■ Task instructions:
Among the lines below, list those containing the string "Scientist".
Input data Start Marker
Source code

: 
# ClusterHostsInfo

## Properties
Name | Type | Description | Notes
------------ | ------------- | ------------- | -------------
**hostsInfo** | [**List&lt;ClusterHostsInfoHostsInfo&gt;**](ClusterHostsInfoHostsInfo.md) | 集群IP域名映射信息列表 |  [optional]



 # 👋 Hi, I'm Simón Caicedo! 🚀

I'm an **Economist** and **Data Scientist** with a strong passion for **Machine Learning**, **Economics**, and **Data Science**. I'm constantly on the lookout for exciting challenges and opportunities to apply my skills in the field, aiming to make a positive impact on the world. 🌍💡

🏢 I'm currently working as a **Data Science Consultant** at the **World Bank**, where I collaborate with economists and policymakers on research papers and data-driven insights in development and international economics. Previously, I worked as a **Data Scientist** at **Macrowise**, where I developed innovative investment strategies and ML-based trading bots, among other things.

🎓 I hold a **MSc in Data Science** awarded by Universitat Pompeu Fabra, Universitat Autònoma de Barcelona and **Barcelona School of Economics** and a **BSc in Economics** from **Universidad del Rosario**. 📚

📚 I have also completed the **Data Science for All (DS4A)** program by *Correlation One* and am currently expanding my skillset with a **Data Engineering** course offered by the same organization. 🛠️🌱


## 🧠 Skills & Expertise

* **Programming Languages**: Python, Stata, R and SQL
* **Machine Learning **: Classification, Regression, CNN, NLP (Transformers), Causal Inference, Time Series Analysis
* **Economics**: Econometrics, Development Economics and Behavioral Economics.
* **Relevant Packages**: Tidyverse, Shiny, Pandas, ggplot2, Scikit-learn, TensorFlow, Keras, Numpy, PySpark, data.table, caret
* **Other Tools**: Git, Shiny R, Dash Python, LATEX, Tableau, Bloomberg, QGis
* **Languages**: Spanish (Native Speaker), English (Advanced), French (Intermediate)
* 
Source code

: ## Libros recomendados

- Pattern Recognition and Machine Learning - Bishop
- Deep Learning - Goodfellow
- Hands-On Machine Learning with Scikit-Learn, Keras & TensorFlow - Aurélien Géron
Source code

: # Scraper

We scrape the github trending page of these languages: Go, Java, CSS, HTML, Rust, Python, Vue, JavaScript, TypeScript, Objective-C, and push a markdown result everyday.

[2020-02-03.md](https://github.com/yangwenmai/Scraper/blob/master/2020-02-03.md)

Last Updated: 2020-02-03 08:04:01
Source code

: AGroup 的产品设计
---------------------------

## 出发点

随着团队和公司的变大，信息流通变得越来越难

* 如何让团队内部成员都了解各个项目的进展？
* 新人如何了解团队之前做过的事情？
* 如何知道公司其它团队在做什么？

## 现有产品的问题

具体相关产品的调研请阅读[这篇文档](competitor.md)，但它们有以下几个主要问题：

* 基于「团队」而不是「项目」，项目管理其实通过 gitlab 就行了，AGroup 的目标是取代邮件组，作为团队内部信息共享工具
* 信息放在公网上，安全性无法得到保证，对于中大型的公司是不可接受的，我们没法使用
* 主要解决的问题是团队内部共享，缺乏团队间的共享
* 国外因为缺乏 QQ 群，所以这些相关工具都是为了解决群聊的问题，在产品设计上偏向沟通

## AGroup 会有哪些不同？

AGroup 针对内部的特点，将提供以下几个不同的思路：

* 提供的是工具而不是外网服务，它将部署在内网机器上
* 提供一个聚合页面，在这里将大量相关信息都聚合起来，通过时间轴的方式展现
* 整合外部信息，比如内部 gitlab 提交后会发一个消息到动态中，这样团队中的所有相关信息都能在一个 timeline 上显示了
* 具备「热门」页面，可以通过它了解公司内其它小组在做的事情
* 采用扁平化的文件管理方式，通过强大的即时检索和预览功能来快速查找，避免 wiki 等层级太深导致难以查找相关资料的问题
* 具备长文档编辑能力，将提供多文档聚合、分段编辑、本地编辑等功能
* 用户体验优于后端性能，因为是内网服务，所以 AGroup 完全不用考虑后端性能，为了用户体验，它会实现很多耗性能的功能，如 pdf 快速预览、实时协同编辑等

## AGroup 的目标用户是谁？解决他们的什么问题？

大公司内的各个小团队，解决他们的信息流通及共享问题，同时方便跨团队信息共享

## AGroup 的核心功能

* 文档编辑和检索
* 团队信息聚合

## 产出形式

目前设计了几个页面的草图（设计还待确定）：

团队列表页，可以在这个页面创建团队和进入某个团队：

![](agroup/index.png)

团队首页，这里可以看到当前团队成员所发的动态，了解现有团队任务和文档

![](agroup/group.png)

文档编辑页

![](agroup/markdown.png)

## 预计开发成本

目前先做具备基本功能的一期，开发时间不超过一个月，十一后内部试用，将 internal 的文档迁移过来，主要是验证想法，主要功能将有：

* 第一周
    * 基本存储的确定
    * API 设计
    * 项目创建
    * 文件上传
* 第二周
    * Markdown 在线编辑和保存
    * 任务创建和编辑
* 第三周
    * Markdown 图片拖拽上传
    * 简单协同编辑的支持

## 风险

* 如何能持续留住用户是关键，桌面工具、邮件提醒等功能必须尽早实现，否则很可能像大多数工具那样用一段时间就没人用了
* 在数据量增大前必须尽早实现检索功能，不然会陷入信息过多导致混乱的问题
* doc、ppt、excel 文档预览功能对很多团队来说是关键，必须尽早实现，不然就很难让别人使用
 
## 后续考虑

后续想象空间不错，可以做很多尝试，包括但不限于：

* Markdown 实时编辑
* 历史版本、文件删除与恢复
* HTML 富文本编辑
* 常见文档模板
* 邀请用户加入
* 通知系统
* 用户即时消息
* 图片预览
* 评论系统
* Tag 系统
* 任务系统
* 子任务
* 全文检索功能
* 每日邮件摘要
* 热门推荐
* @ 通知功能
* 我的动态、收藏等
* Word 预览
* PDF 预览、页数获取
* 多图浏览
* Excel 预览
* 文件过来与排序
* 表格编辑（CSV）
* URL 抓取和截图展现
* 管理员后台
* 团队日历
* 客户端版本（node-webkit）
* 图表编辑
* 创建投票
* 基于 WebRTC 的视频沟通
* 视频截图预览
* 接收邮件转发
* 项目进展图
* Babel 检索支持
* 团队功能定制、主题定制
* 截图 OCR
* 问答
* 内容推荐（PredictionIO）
Input data End Marker
■ Answer to this exercise:
I'm an **Economist** and **Data Scientist** with a strong passion for **Machine Learning**, **Economics**, and **Data Science**. I'm constantly on the lookout for exciting challenges and opportunities to apply my skills in the field, aiming to make a positive impact on the world. 🌍💡
🏢 I'm currently working as a **Data Science Consultant** at the **World Bank**, where I collaborate with economists and policymakers on research papers and data-driven insights in development and international economics. Previously, I worked as a **Data Scientist** at **Macrowise**, where I developed innovative investment strategies and ML-based trading bots, among other things.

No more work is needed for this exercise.